Friday, November 28, 2008

Thanksgiving funk

 My dad died on Thanksgiving day, 1981. He was 43, I was 13. This time every year I'm forced to reflect on this fact and try and understand how it affected me and still shapes me today.

I truly enjoy Thanksgiving. I love seeing everyone and seeing all the kids play together. I love how excited they get. Even my almost 2 year old son seems to understand that something big is less than a month away. After the festivities, we pile the kids into the car, and everyone but me falls asleep on the hour plus drive home. It is that quiet time that always gets me. I have often, like this year, made it through the whole build up and excitement without even spending time thinking about my dad. But that quiet solitude of driving, always gives my mind just enough time to reflect on what this day means.

I'm the second son of a big strong athletic Dad. My older brother was the athlete. Tall and strong with good hair and good looks. I was the skinny, artsy, band geek, with thick glasses. I enjoyed playing outside, but never was good enough at any sport to get picked.
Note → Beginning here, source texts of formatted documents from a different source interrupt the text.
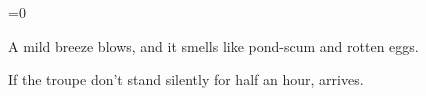 \ifnum\value{cycle}=0
\begin{boxtext}
  A mild breeze blows, and it smells like pond-scum and rotten eggs.
\end{boxtext}

If the troupe don't stand silently for half an hour,  arrives.

\basilisk

\fi
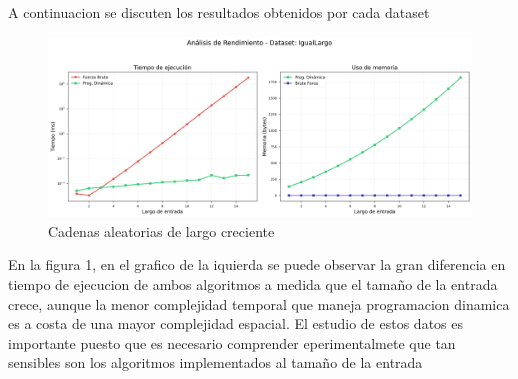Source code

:
A continuacion se discuten los resultados obtenidos por cada dataset
\begin{figure}[H]
    \centering
        \includegraphics[width=\textwidth]{images/IgualLargo_analisis.png}
    \caption{Cadenas aleatorias de largo creciente}
    \label{fig:scatterplot_1}
\end{figure}
En la figura 1, en el grafico de la iquierda se puede observar la gran diferencia en tiempo de ejecucion de ambos algoritmos a medida que el tamaño
de la entrada crece, aunque la menor complejidad temporal que maneja programacion dinamica es a costa de una mayor complejidad espacial.
El estudio de estos datos es importante puesto que es necesario comprender eperimentalmete que tan sensibles son los algoritmos implementados al tamaño de la entrada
My first season of soccer, I broke my leg (not playing soccer, of course) before our first game. The coach didn't see any reason to give me a team uniform, but my mom complained. The coach came back with a T-shirt with the team name, but it didn't look like the other kids' shirts. Their shirts were printed with a nice script of the team name and looked somewhat cool, for '77. Mine had the same words, but was made with those iconic '70s iron-on letters. It looked like what it was, an afterthought. It sat in my drawer at home, as a reminder of what a loser I was. I didn't play soccer much after that.

I was in the eighth grade when my dad died. I was the class Vice President. I had been class President in 5th through 7th grade. Not bad for a skinny geek, but that was all to change.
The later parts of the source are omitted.